We call on the international community to put an end to this travesty of justice. Here we recall the appeal by President Mahmoud Abbas, President of the State of Palestine, during his address to the Security Council on 11 February, “I tell the world: be careful not to kill the hope of the Palestinian people. I came here to preserve hope, don’t take that hope away from us.”

We are grateful to all States, including the members of the Security Council, and the international organizations that have, at this critical moment, reaffirmed their principled positions on the need for serious and immediate efforts to uphold the UN Charter, international law, and the relevant resolutions as the most viable and direct path to achieve a just, lasting, comprehensive and peaceful solution to the Israeli-Palestinian conflict and to the Palestine question as a whole.

Statements alone, however, will not bring an end to the endless humiliations and aggression that the Palestinian people continue to endure, nor will they prevent Israel from further advancing and actualizing its settler colonial ambitions. Beyond statements, the international community has a duty to act, including the Security Council and the General Assembly, in accordance with their resolutions and the permanent responsibility of the United Nations until a just solution is achieved. Accountability is imperative.

All colonization and annexation must be stopped and reversed. States must not recognize as legitimate changes resulting from illegal Israeli policies and measures and acts of aggression in Occupied Palestine. An end must be brought to this illegal Israeli occupation of the West Bank, including East Jerusalem, and the Gaza Strip – the territory comprising the State of Palestine on the pre-1967 borders – and the Palestinian people must exercise their long-overdue right to self-determination, independence and sovereignty and must realize justice.

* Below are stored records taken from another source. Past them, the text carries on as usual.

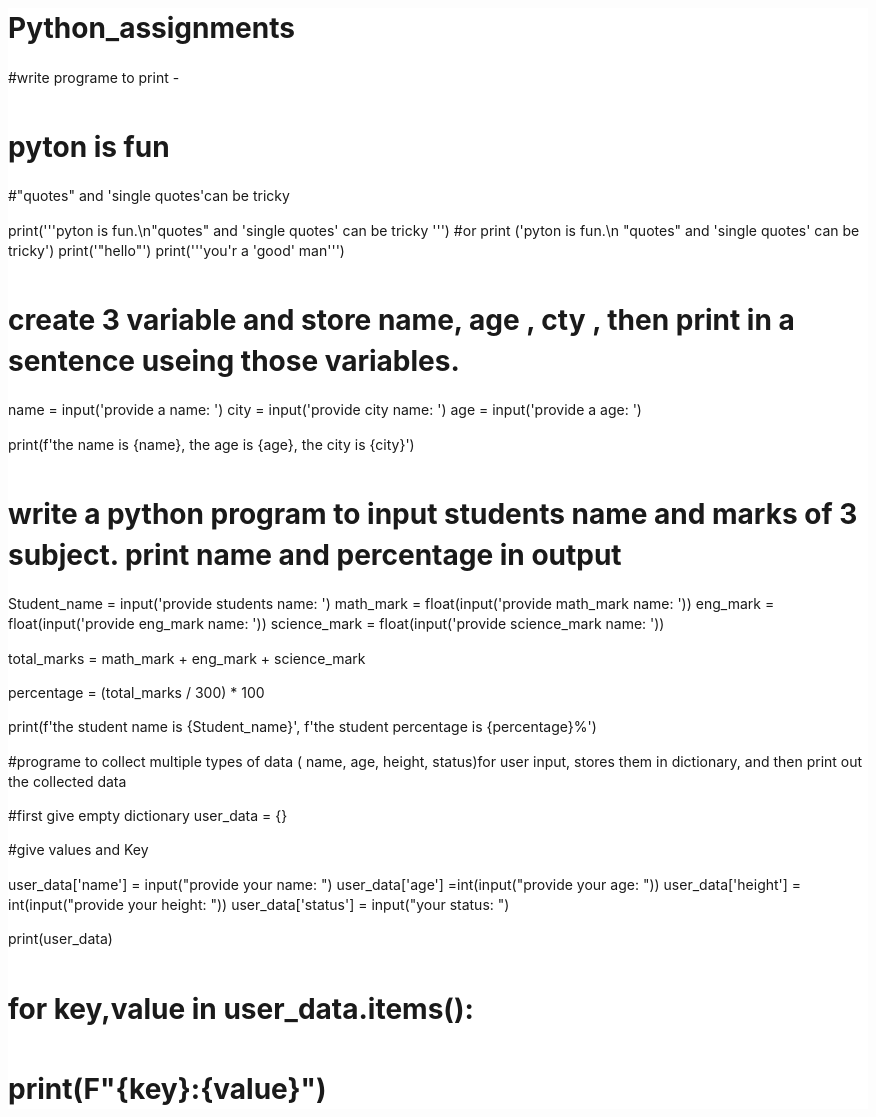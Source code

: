 # Python_assignments

#write programe to print - 
# pyton is fun
#"quotes" and 'single quotes'can be tricky

print('''pyton is fun.\n"quotes" and 'single quotes' can be tricky ''')
#or
print ('pyton is fun.\n "quotes" and \'single quotes\' can be tricky')
print('"hello"')
print('''you'r a 'good' man''')

#   create 3 variable  and store name, age , cty , then print in a sentence useing those variables.
name = input('provide a name: ')
city = input('provide city name: ')
age = input('provide a age: ')

print(f'the name is {name}, the age is {age}, the city is {city}')

# write a python program to input students name and marks of 3 subject. print name and percentage in output

Student_name = input('provide students name:  ')
math_mark = float(input('provide math_mark  name:  '))
eng_mark = float(input('provide eng_mark  name:  '))
science_mark = float(input('provide science_mark  name:  '))

total_marks = math_mark + eng_mark + science_mark

percentage = (total_marks / 300) * 100

print(f'the student name is {Student_name}', f'the student percentage is {percentage}%')

#programe to collect multiple types of data ( name, age, height, status)for user input, stores them in dictionary, and then print out the collected data

#first give empty dictionary
user_data = {}

#give values and Key

user_data['name'] = input("provide your name:  ")
user_data['age']  =int(input("provide your age:  "))
user_data['height'] = int(input("provide your height:  "))
user_data['status'] = input("your status:  ")

print(user_data)

# for key,value in user_data.items():
#     print(F"{key}:{value}")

For the sake of the Palestinian people, the Israeli people, the prospects for their peace and coexistence and for Middle East and global peace and security, as well as for the sake of preserving the credibility and authority of the United Nations and the rules-based order against the threats they face, the international community must salvage the foundations of peace. This is a collective responsibility.

This letter is in follow-up to our 679 letters regarding the ongoing crisis in the Occupied Palestinian Territory, including East Jerusalem, which constitutes the territory of the State of Palestine.  These letters, dated from 29 September 2000 (A/55/432-S/2000/921) to 10 January 2020 (A/ES-10/xxx-S/2019/xxx) constitute a basic record of the crimes being committed by Israel, the occupying Power, against the Palestinian people since September 2000.  For all of these war crimes, acts of State terrorism and systematic human rights

violations being committed against the Palestinian people, Israel, the occupying Power, must be held accountable and the perpetrators must be brought to justice. 

Please accept, Excellency, the assurances of my highest consideration.